■ **Description of the task**: Repeat the data exactly, please; no pictures belong in the copy.
____
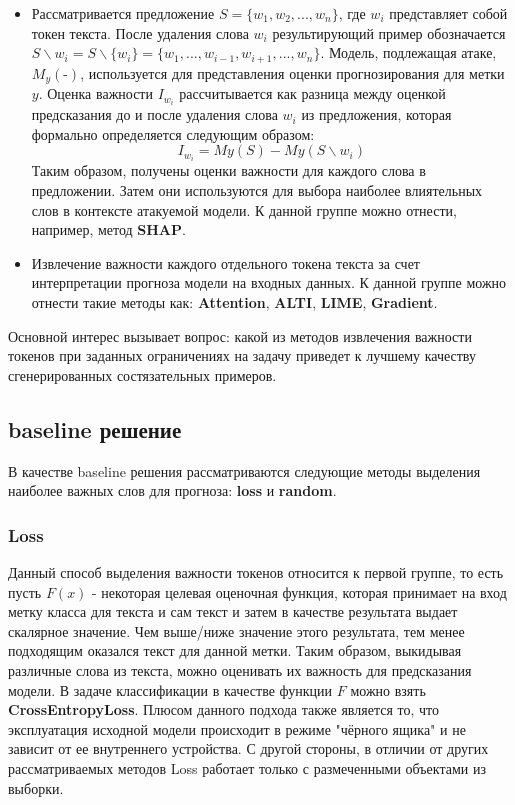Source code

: \begin{itemize}
    \item Рассматривается предложение $S = \{w_1, w_2, ..., w_n\}$, где $w_i$ представляет собой токен текста. После удаления слова $w_i$ результирующий пример обозначается $S\backslash w_i = S\backslash\{w_i\} = \{w_1, ..., w_{i-1}, w_{i+1}, ..., w_n\}$. Модель, подлежащая атаке, $M_y(\text{-})$, используется для представления оценки прогнозирования для метки $y$. Оценка важности $I_{w_i}$ рассчитывается как разница между оценкой предсказания до и после удаления слова $w_i$ из предложения, которая формально определяется следующим образом:
    \begin{equation*}
        I_{w_i} = My(S) - My(S\backslash w_i)
    \end{equation*}
    Таким образом, получены оценки важности для каждого слова в предложении. Затем они используются для выбора наиболее влиятельных слов в контексте атакуемой модели. К данной группе можно отнести, например, метод \textbf{SHAP}.
    \item Извлечение важности каждого отдельного токена текста за счет интерпретации прогноза модели на входных данных. К данной группе можно отнести такие методы как: \textbf{Attention}, \textbf{ALTI}, \textbf{LIME}, \textbf{Gradient}.
\end{itemize}
Основной интерес вызывает вопрос: какой из методов извлечения важности токенов при заданных ограничениях на задачу приведет к лучшему качеству сгенерированных состязательных примеров.

\subsection{baseline решение}

\noindent\hspace{0.6cm}В качестве baseline решения рассматриваются следующие методы выделения наиболее важных слов для прогноза: \textbf{loss} и \textbf{random}.

\subsubsection{Loss}

\hspace{0.6cm}Данный способ выделения важности токенов относится к первой группе, то есть пусть $F(x)$ - некоторая целевая оценочная функция, которая принимает на вход метку класса для текста и сам текст и затем в качестве результата выдает скалярное значение. Чем выше/ниже значение этого результата, тем менее подходящим оказался текст для данной метки. Таким образом, выкидывая различные слова из текста, можно оценивать их важность для предсказания модели. В задаче классификации в качестве функции $F$ можно взять \textbf{CrossEntropyLoss}. Плюсом данного подхода также является то, что эксплуатация исходной модели происходит в режиме "чёрного ящика" и не зависит от ее внутреннего устройства. С другой стороны, в отличии от других рассматриваемых методов Loss работает только с размеченными объектами из выборки.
____
■ **Solved problem**:
Source code

: \begin{itemize}
    \item Рассматривается предложение $S = \{w_1, w_2, ..., w_n\}$, где $w_i$ представляет собой токен текста. После удаления слова $w_i$ результирующий пример обозначается $S\backslash w_i = S\backslash\{w_i\} = \{w_1, ..., w_{i-1}, w_{i+1}, ..., w_n\}$. Модель, подлежащая атаке, $M_y(\text{-})$, используется для представления оценки прогнозирования для метки $y$. Оценка важности $I_{w_i}$ рассчитывается как разница между оценкой предсказания до и после удаления слова $w_i$ из предложения, которая формально определяется следующим образом:
    \begin{equation*}
        I_{w_i} = My(S) - My(S\backslash w_i)
    \end{equation*}
    Таким образом, получены оценки важности для каждого слова в предложении. Затем они используются для выбора наиболее влиятельных слов в контексте атакуемой модели. К данной группе можно отнести, например, метод \textbf{SHAP}.
    \item Извлечение важности каждого отдельного токена текста за счет интерпретации прогноза модели на входных данных. К данной группе можно отнести такие методы как: \textbf{Attention}, \textbf{ALTI}, \textbf{LIME}, \textbf{Gradient}.
\end{itemize}
Основной интерес вызывает вопрос: какой из методов извлечения важности токенов при заданных ограничениях на задачу приведет к лучшему качеству сгенерированных состязательных примеров.

\subsection{baseline решение}

\noindent\hspace{0.6cm}В качестве baseline решения рассматриваются следующие методы выделения наиболее важных слов для прогноза: \textbf{loss} и \textbf{random}.

\subsubsection{Loss}

\hspace{0.6cm}Данный способ выделения важности токенов относится к первой группе, то есть пусть $F(x)$ - некоторая целевая оценочная функция, которая принимает на вход метку класса для текста и сам текст и затем в качестве результата выдает скалярное значение. Чем выше/ниже значение этого результата, тем менее подходящим оказался текст для данной метки. Таким образом, выкидывая различные слова из текста, можно оценивать их важность для предсказания модели. В задаче классификации в качестве функции $F$ можно взять \textbf{CrossEntropyLoss}. Плюсом данного подхода также является то, что эксплуатация исходной модели происходит в режиме "чёрного ящика" и не зависит от ее внутреннего устройства. С другой стороны, в отличии от других рассматриваемых методов Loss работает только с размеченными объектами из выборки.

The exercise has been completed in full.